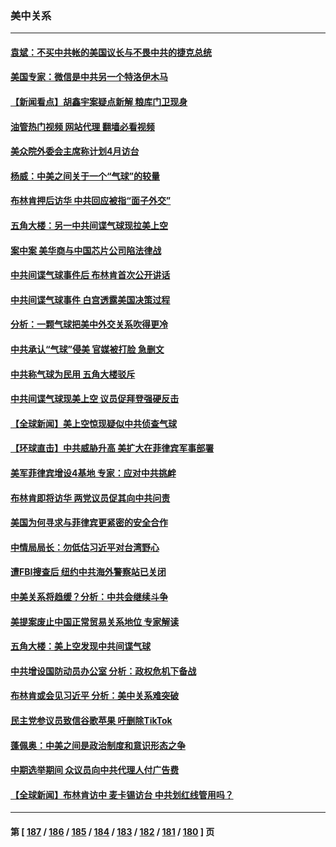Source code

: ### 美中关系
---
#### [袁斌：不买中共帐的美国议长与不畏中共的捷克总统](../../pages/nf1412576/n13922318.md?02041645) 
#### [美国专家：微信是中共另一个特洛伊木马](../../pages/nf1412576/n13922219.md?02041645) 
#### [【新闻看点】胡鑫宇案疑点新解 粮库门卫现身](../../pages/nf1412576/n13921921.md?02041645) 
#### [油管热门视频 网站代理 翻墙必看视频](http://138.2.39.72:81/youtube.html?epic-marker?02041645)
#### [美众院外委会主席称计划4月访台](../../pages/nf1412576/n13922155.md?02041645) 
#### [杨威：中美之间关于一个“气球”的较量](../../pages/nf1412576/n13922136.md?02041645) 
#### [布林肯押后访华 中共回应被指“面子外交”](../../pages/nf1412576/n13922055.md?02041645) 
#### [五角大楼：另一中共间谍气球现拉美上空](../../pages/nf1412576/n13922030.md?02041645) 
#### [案中案 美华商与中国芯片公司陷法律战](../../pages/nf1412576/n13921954.md?02041645) 
#### [中共间谍气球事件后 布林肯首次公开讲话](../../pages/nf1412576/n13921910.md?02041645) 
#### [中共间谍气球事件 白宫透露美国决策过程](../../pages/nf1412576/n13921938.md?02041645) 
#### [分析：一颗气球把美中外交关系吹得更冷](../../pages/nf1412576/n13921902.md?02041645) 
#### [中共承认“气球”侵美 官媒被打脸 急删文](../../pages/nf1412576/n13921867.md?02041645) 
#### [中共称气球为民用 五角大楼驳斥](../../pages/nf1412576/n13921872.md?02041645) 
#### [中共间谍气球现美上空 议员促拜登强硬反击](../../pages/nf1412576/n13921818.md?02041645) 
#### [【全球新闻】美上空惊现疑似中共侦查气球](../../pages/nf1412576/n13921649.md?02041645) 
#### [【环球直击】中共威胁升高 美扩大在菲律宾军事部署](../../pages/nf1412576/n13921026.md?02041645) 
#### [美军菲律宾增设4基地 专家：应对中共挑衅](../../pages/nf1412576/n13921065.md?02041645) 
#### [布林肯即将访华 两党议员促其向中共问责](../../pages/nf1412576/n13921399.md?02041645) 
#### [美国为何寻求与菲律宾更紧密的安全合作](../../pages/nf1412576/n13921322.md?02041645) 
#### [中情局局长：勿低估习近平对台湾野心](../../pages/nf1412576/n13921368.md?02041645) 
#### [遭FBI搜查后 纽约中共海外警察站已关闭](../../pages/nf1412576/n13921337.md?02041645) 
#### [中美关系将趋缓？分析：中共会继续斗争](../../pages/nf1412576/n13921288.md?02041645) 
#### [美提案废止中国正常贸易关系地位 专家解读](../../pages/nf1412576/n13921230.md?02041645) 
#### [五角大楼：美上空发现中共间谍气球](../../pages/nf1412576/n13921215.md?02041645) 
#### [中共增设国防动员办公室 分析：政权危机下备战](../../pages/nf1412576/n13921206.md?02041645) 
#### [布林肯或会见习近平 分析：美中关系难突破](../../pages/nf1412576/n13921029.md?02041645) 
#### [民主党参议员致信谷歌苹果 吁删除TikTok](../../pages/nf1412576/n13920988.md?02041645) 
#### [蓬佩奥：中美之间是政治制度和意识形态之争](../../pages/nf1412576/n13921067.md?02041645) 
#### [中期选举期间 众议员向中共代理人付广告费](../../pages/nf1412576/n13921062.md?02041645) 
#### [【全球新闻】布林肯访中 麦卡锡访台 中共划红线管用吗？](../../pages/nf1412576/n13920754.md?02041645) 

---
#### 第 [ [187](./187.md?02041645) / [186](./186.md?02041645) / [185](./185.md?02041645) / [184](./184.md?02041645) / [183](./183.md?02041645) / [182](./182.md?02041645) / [181](./181.md?02041645) / [180](./180.md?02041645) ] 页
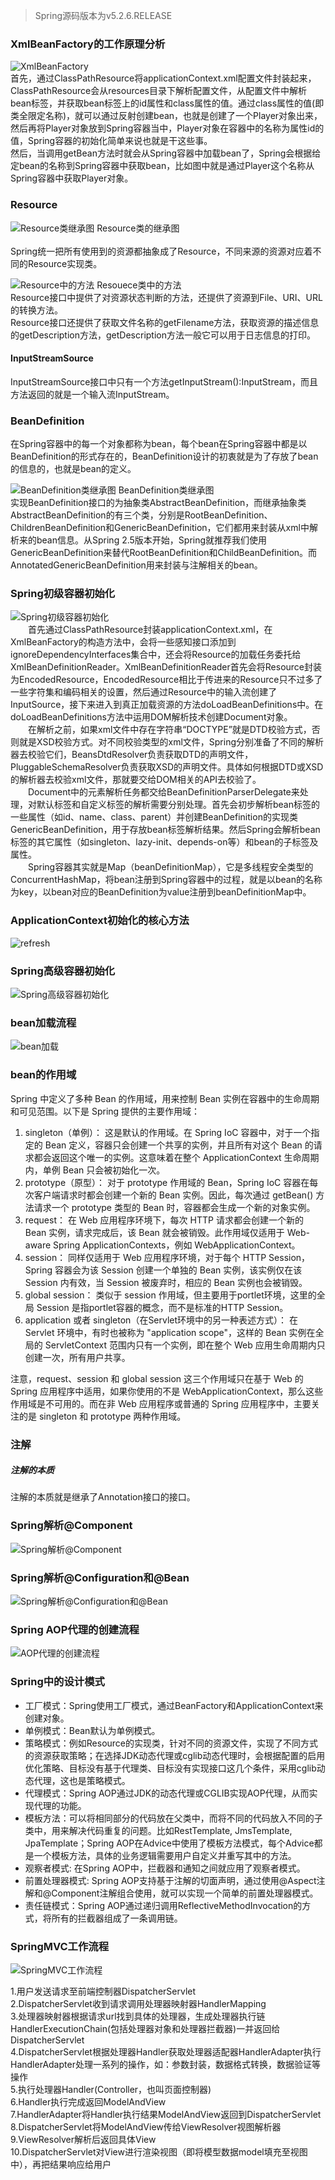 > Spring源码版本为v5.2.6.RELEASE
### XmlBeanFactory的工作原理分析
![XmlBeanFactory](../images/spring/2023-09-18_XmlBeanFactory的工作原理分析.png ':size=60%')  
首先，通过ClassPathResource将applicationContext.xml配置文件封装起来，ClassPathResource会从resources目录下解析配置文件，从配置文件中解析bean标签，并获取bean标签上的id属性和class属性的值。通过class属性的值(即类全限定名称)，就可以通过反射创建bean，也就是创建了一个Player对象出来，然后再将Player对象放到Spring容器当中，Player对象在容器中的名称为属性id的值，Spring容器的初始化简单来说也就是干这些事。  
然后，当调用getBean方法时就会从Spring容器中加载bean了，Spring会根据给定bean的名称到Spring容器中获取bean，比如图中就是通过Player这个名称从Spring容器中获取Player对象。

### Resource
![Resource类继承图](../images/spring/2023-09-18_Resource继承关系.png ':size=70%')
Resource类的继承图  
<br/>
Spring统一把所有使用到的资源都抽象成了Resource，不同来源的资源对应着不同的Resource实现类。  

![Resource中的方法](../images/spring/2023-09-18_Resource类中的方法.png ':size=50%')
Resouece类中的方法  
Resource接口中提供了对资源状态判断的方法，还提供了资源到File、URI、URL的转换方法。  
Resource接口还提供了获取文件名称的getFilename方法，获取资源的描述信息的getDescription方法，getDescription方法一般它可以用于日志信息的打印。  

#### InputStreamSource
InputStreamSource接口中只有一个方法getInputStream():InputStream，而且方法返回的就是一个输入流InputStream。

### BeanDefinition
在Spring容器中的每一个对象都称为bean，每个bean在Spring容器中都是以BeanDefinition的形式存在的，BeanDefinition设计的初衷就是为了存放了bean的信息的，也就是bean的定义。  
  
![BeanDefinition类继承图](../images/spring/2023-09-19_BeanDefinition类继承图.png ':size=50%')
BeanDefinition类继承图  
实现BeanDefinition接口的为抽象类AbstractBeanDefinition，而继承抽象类AbstractBeanDefinition的有三个类，分别是RootBeanDefinition、ChildrenBeanDefinition和GenericBeanDefinition，它们都用来封装从xml中解析来的bean信息。从Spring 2.5版本开始，Spring就推荐我们使用GenericBeanDefinition来替代RootBeanDefinition和ChildBeanDefinition。而AnnotatedGenericBeanDefinition用来封装与注解相关的bean。

### Spring初级容器初始化
![Spring初级容器初始化](../images/spring/2023-09-19_spring初级容器初始化.png)  
&emsp;&emsp;首先通过ClassPathResource封装applicationContext.xml，在XmlBeanFactory的构造方法中，会将一些感知接口添加到ignoreDependencyInterfaces集合中，还会将Resource的加载任务委托给XmlBeanDefinitionReader。XmlBeanDefinitionReader首先会将Resource封装为EncodedResource，EncodedResource相比于传进来的Resource只不过多了一些字符集和编码相关的设置，然后通过Resource中的输入流创建了InputSource，接下来进入到真正加载资源的方法doLoadBeanDefinitions中。在doLoadBeanDefinitions方法中运用DOM解析技术创建Document对象。  
&emsp;&emsp;在解析之前，如果xml文件中存在字符串“DOCTYPE”就是DTD校验方式，否则就是XSD校验方式。对不同校验类型的xml文件，Spring分别准备了不同的解析器去校验它们，BeansDtdResolver负责获取DTD的声明文件，PluggableSchemaResolver负责获取XSD的声明文件。具体如何根据DTD或XSD的解析器去校验xml文件，那就要交给DOM相关的API去校验了。  
&emsp;&emsp;Document中的元素解析任务都交给BeanDefinitionParserDelegate来处理，对默认标签和自定义标签的解析需要分别处理。首先会初步解析bean标签的一些属性（如id、name、class、parent）并创建BeanDefinition的实现类GenericBeanDefinition，用于存放bean标签解析结果。然后Spring会解析bean标签的其它属性（如singleton、lazy-init、depends-on等）和bean的子标签及属性。  
&emsp;&emsp;Spring容器其实就是Map（beanDefinitionMap），它是多线程安全类型的ConcurrentHashMap，将bean注册到Spring容器中的过程，就是以bean的名称为key，以bean对应的BeanDefinition为value注册到beanDefinitionMap中。  


### ApplicationContext初始化的核心方法
![refresh](../images/spring/2023-09-21_refresh().png ':size=70%')

### Spring高级容器初始化
![Spring高级容器初始化](../images/spring/2023-09-21_spring高级容器初始化.png)

### bean加载流程
![bean加载](../images/spring/2023-09-22_bean加载.png)

### bean的作用域
Spring 中定义了多种 Bean 的作用域，用来控制 Bean 实例在容器中的生命周期和可见范围。以下是 Spring 提供的主要作用域：

1. singleton（单例）： 这是默认的作用域。在 Spring IoC 容器中，对于一个指定的 Bean 定义，容器只会创建一个共享的实例，并且所有对这个 Bean 的请求都会返回这个唯一的实例。这意味着在整个 ApplicationContext 生命周期内，单例 Bean 只会被初始化一次。
2. prototype（原型）： 对于 prototype 作用域的 Bean，Spring IoC 容器在每次客户端请求时都会创建一个新的 Bean 实例。因此，每次通过 getBean() 方法请求一个 prototype 类型的 Bean 时，容器都会生成一个新的对象实例。
3. request： 在 Web 应用程序环境下，每次 HTTP 请求都会创建一个新的 Bean 实例，请求完成后，该 Bean 就会被销毁。此作用域仅适用于 Web-aware Spring ApplicationContexts，例如 WebApplicationContext。
4. session： 同样仅适用于 Web 应用程序环境，对于每个 HTTP Session，Spring 容器会为该 Session 创建一个单独的 Bean 实例，该实例仅在该 Session 内有效，当 Session 被废弃时，相应的 Bean 实例也会被销毁。
5. global session： 类似于 session 作用域，但主要用于portlet环境，这里的全局 Session 是指portlet容器的概念，而不是标准的HTTP Session。
6. application 或者 singleton（在Servlet环境中的另一种表述方式）： 在 Servlet 环境中，有时也被称为 "application scope"，这样的 Bean 实例在全局的 ServletContext 范围内只有一个实例，即在整个 Web 应用生命周期内只创建一次，所有用户共享。

注意，request、session 和 global session 这三个作用域只在基于 Web 的 Spring 应用程序中适用，如果你使用的不是 WebApplicationContext，那么这些作用域是不可用的。而在非 Web 应用程序或普通的 Spring 应用程序中，主要关注的是 singleton 和 prototype 两种作用域。

### 注解

##### 注解的本质
注解的本质就是继承了Annotation接口的接口。  

### Spring解析@Component
![Spring解析@Component](../images/spring/2023-09-24_Spring解析@Component.png)

### Spring解析@Configuration和@Bean
![Spring解析@Configuration和@Bean](../images/spring/2023-09-24_Spring解析@Configuration和@Bean.png)

### Spring AOP代理的创建流程
![AOP代理的创建流程](../images/spring/2023-11-22_AOP代理的创建流程.png)

### Spring中的设计模式
- 工厂模式：Spring使用工厂模式，通过BeanFactory和ApplicationContext来创建对象。
- 单例模式：Bean默认为单例模式。
- 策略模式：例如Resource的实现类，针对不同的资源文件，实现了不同方式的资源获取策略；在选择JDK动态代理或cglib动态代理时，会根据配置的启用优化策略、目标没有基于代理类、目标没有实现接口这几个条件，采用cglib动态代理，这也是策略模式。
- 代理模式：Spring AOP通过JDK的动态代理或CGLIB实现AOP代理，从而实现代理的功能。
- 模板方法：可以将相同部分的代码放在父类中，而将不同的代码放入不同的子类中，用来解决代码重复的问题。比如RestTemplate, JmsTemplate, JpaTemplate；Spring AOP在Advice中使用了模板方法模式，每个Advice都是一个模板方法，具体的业务逻辑需要用户自定义并重写其中的方法。
- 观察者模式: 在Spring AOP中，拦截器和通知之间就应用了观察者模式。
- 前置处理器模式: Spring AOP支持基于注解的切面声明，通过使用@Aspect注解和@Component注解组合使用，就可以实现一个简单的前置处理器模式。
- 责任链模式：Spring AOP通过递归调用ReflectiveMethodInvocation的方式，将所有的拦截器组成了一条调用链。

### SpringMVC工作流程
![SpringMVC工作流程](../images/spring/2023-10-09_SpringMVC工作流程.png ':size=60%')  

1.用户发送请求至前端控制器DispatcherServlet  
2.DispatcherServlet收到请求调用处理器映射器HandlerMapping  
3.处理器映射器根据请求url找到具体的处理器，生成处理器执行链HandlerExecutionChain(包括处理器对象和处理器拦截器)一并返回给DispatcherServlet  
4.DispatcherServlet根据处理器Handler获取处理器适配器HandlerAdapter执行HandlerAdapter处理一系列的操作，如：参数封装，数据格式转换，数据验证等操作  
5.执行处理器Handler(Controller，也叫页面控制器)  
6.Handler执行完成返回ModelAndView  
7.HandlerAdapter将Handler执行结果ModelAndView返回到DispatcherServlet  
8.DispatcherServlet将ModelAndView传给ViewResolver视图解析器  
9.ViewResolver解析后返回具体View  
10.DispatcherServlet对View进行渲染视图（即将模型数据model填充至视图中），再把结果响应给用户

> _Task to carry out_: Exactly the lines from the start of the entries above through the line with "#### [美众院外委会主席" should be reproduced, and nothing else; drop the pictures.

> _Output of the exercise_:
Source code

: ### 美中关系
---
#### [袁斌：不买中共帐的美国议长与不畏中共的捷克总统](../../pages/nf1412576/n13922318.md?02041645) 
#### [美国专家：微信是中共另一个特洛伊木马](../../pages/nf1412576/n13922219.md?02041645) 
#### [【新闻看点】胡鑫宇案疑点新解 粮库门卫现身](../../pages/nf1412576/n13921921.md?02041645) 
#### [油管热门视频 网站代理 翻墙必看视频](http://138.2.39.72:81/youtube.html?epic-marker?02041645)
#### [美众院外委会主席称计划4月访台](../../pages/nf1412576/n13922155.md?02041645) 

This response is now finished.